چكيده به لاتين
Annually, billions of dollars are lost due to the fraudulent transactions made with credit cards. The design of an algorithm and an effective method is the key to solving this crisis and financial losses. Because of speeding up the works and the ease of use, Credit Cards are very common and widely used. The credit card is used both by legal users and by fraudsters. Fraudsters use new and different ways to infiltrate and threaten E-commerce systems, these threats from these groups have led to the creation of fraud detection systems. Fraud Detection algorithms by analyzing user transaction data can disclose fraudulent behaviors and activities in various E-commerce areas. In this research, we are developing an algorithm based on data mining methods seeking to detect fraud in credit card transactions.

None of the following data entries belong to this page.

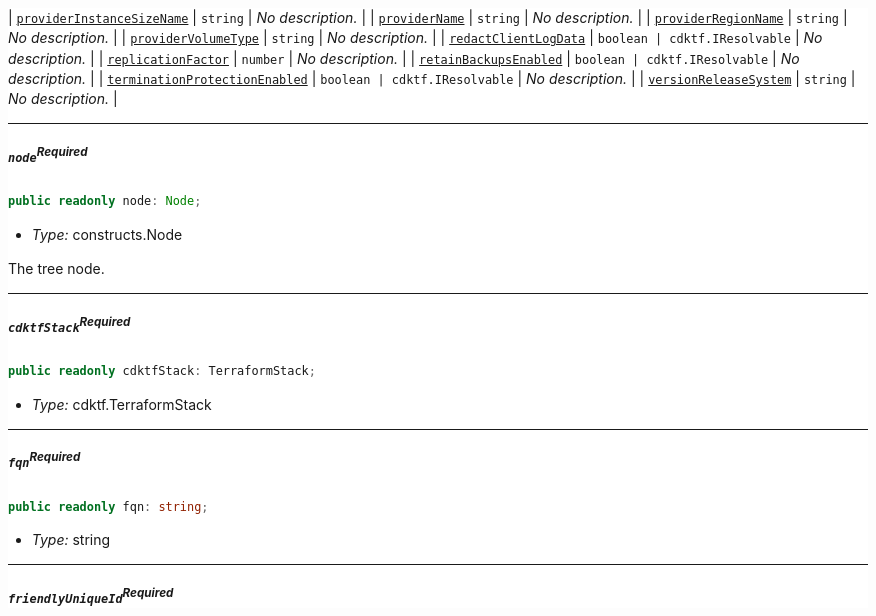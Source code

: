 | <code><a href="#@cdktf/provider-mongodbatlas.cluster.Cluster.property.providerInstanceSizeName">providerInstanceSizeName</a></code> | <code>string</code> | *No description.* |
| <code><a href="#@cdktf/provider-mongodbatlas.cluster.Cluster.property.providerName">providerName</a></code> | <code>string</code> | *No description.* |
| <code><a href="#@cdktf/provider-mongodbatlas.cluster.Cluster.property.providerRegionName">providerRegionName</a></code> | <code>string</code> | *No description.* |
| <code><a href="#@cdktf/provider-mongodbatlas.cluster.Cluster.property.providerVolumeType">providerVolumeType</a></code> | <code>string</code> | *No description.* |
| <code><a href="#@cdktf/provider-mongodbatlas.cluster.Cluster.property.redactClientLogData">redactClientLogData</a></code> | <code>boolean \| cdktf.IResolvable</code> | *No description.* |
| <code><a href="#@cdktf/provider-mongodbatlas.cluster.Cluster.property.replicationFactor">replicationFactor</a></code> | <code>number</code> | *No description.* |
| <code><a href="#@cdktf/provider-mongodbatlas.cluster.Cluster.property.retainBackupsEnabled">retainBackupsEnabled</a></code> | <code>boolean \| cdktf.IResolvable</code> | *No description.* |
| <code><a href="#@cdktf/provider-mongodbatlas.cluster.Cluster.property.terminationProtectionEnabled">terminationProtectionEnabled</a></code> | <code>boolean \| cdktf.IResolvable</code> | *No description.* |
| <code><a href="#@cdktf/provider-mongodbatlas.cluster.Cluster.property.versionReleaseSystem">versionReleaseSystem</a></code> | <code>string</code> | *No description.* |

---

##### `node`<sup>Required</sup> <a name="node" id="@cdktf/provider-mongodbatlas.cluster.Cluster.property.node"></a>

```typescript
public readonly node: Node;
```

- *Type:* constructs.Node

The tree node.

---

##### `cdktfStack`<sup>Required</sup> <a name="cdktfStack" id="@cdktf/provider-mongodbatlas.cluster.Cluster.property.cdktfStack"></a>

```typescript
public readonly cdktfStack: TerraformStack;
```

- *Type:* cdktf.TerraformStack

---

##### `fqn`<sup>Required</sup> <a name="fqn" id="@cdktf/provider-mongodbatlas.cluster.Cluster.property.fqn"></a>

```typescript
public readonly fqn: string;
```

- *Type:* string

---

##### `friendlyUniqueId`<sup>Required</sup> <a name="friendlyUniqueId" id="@cdktf/provider-mongodbatlas.cluster.Cluster.property.friendlyUniqueId"></a>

Fraud detection algorithms have problems and defects, which makes it impossible to make the right decision about whether a transaction is normal or fraudulent. These problems include unbalanced databases, unrelated features, the high number of false alarms, and the use of a similar data analysis model in the detection method. The algorithm presented in this study is based on the ensemble learning. This will increase the accuracy and precision of the results.
Using ensemble learning algorithm to detect fraud in credit card transactions compared with previous algorithms resulted in 100% precision, 99% accuracy, and 97.5% recall. The research was conducted on two-day transactions of a European bank.